All lines from the one with "For $s_4$, Layer" to the end of the entries below must be written out exactly. Leave out any other line.

▬▬▬▬▬▬▬▬▬▬

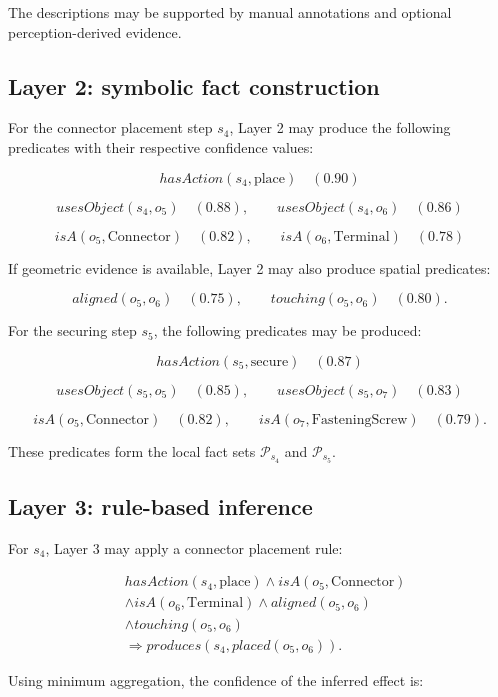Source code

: The descriptions may be supported by manual annotations and optional perception-derived evidence.

\subsection{Layer 2: symbolic fact construction}

For the connector placement step $s_4$, Layer 2 may produce the following predicates with their respective confidence values:

\[
hasAction(s_4,\text{place}) \quad (0.90)
\]

\[
usesObject(s_4,o_5) \quad (0.88), \qquad usesObject(s_4,o_6) \quad (0.86)
\]

\[
isA(o_5,\text{Connector}) \quad (0.82), \qquad isA(o_6,\text{Terminal}) \quad (0.78)
\]

If geometric evidence is available, Layer 2 may also produce spatial predicates:

\[
aligned(o_5,o_6) \quad (0.75), \qquad touching(o_5,o_6) \quad (0.80).
\]

For the securing step $s_5$, the following predicates may be produced:

\[
hasAction(s_5,\text{secure}) \quad (0.87)
\]

\[
usesObject(s_5,o_5) \quad (0.85), \qquad usesObject(s_5,o_7) \quad (0.83)
\]

\[
isA(o_5,\text{Connector}) \quad (0.82), \qquad isA(o_7,\text{FasteningScrew}) \quad (0.79).
\]

These predicates form the local fact sets $\mathcal{P}_{s_4}$ and $\mathcal{P}_{s_5}$.

\subsection{Layer 3: rule-based inference}

For $s_4$, Layer 3 may apply a connector placement rule:

\[
\begin{aligned}
&hasAction(s_4,\text{place}) \wedge isA(o_5,\text{Connector}) \\
&\wedge isA(o_6,\text{Terminal}) \wedge aligned(o_5,o_6) \\
&\wedge touching(o_5,o_6) \\
&\Rightarrow produces(s_4, placed(o_5,o_6)).
\end{aligned}
\]

Using minimum aggregation, the confidence of the inferred effect is:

▬▬▬▬▬▬▬▬▬▬

**FINISHED EXERCISE**
For $s_4$, Layer 3 may apply a connector placement rule:

\[
\begin{aligned}
&hasAction(s_4,\text{place}) \wedge isA(o_5,\text{Connector}) \\
&\wedge isA(o_6,\text{Terminal}) \wedge aligned(o_5,o_6) \\
&\wedge touching(o_5,o_6) \\
&\Rightarrow produces(s_4, placed(o_5,o_6)).
\end{aligned}
\]

Using minimum aggregation, the confidence of the inferred effect is:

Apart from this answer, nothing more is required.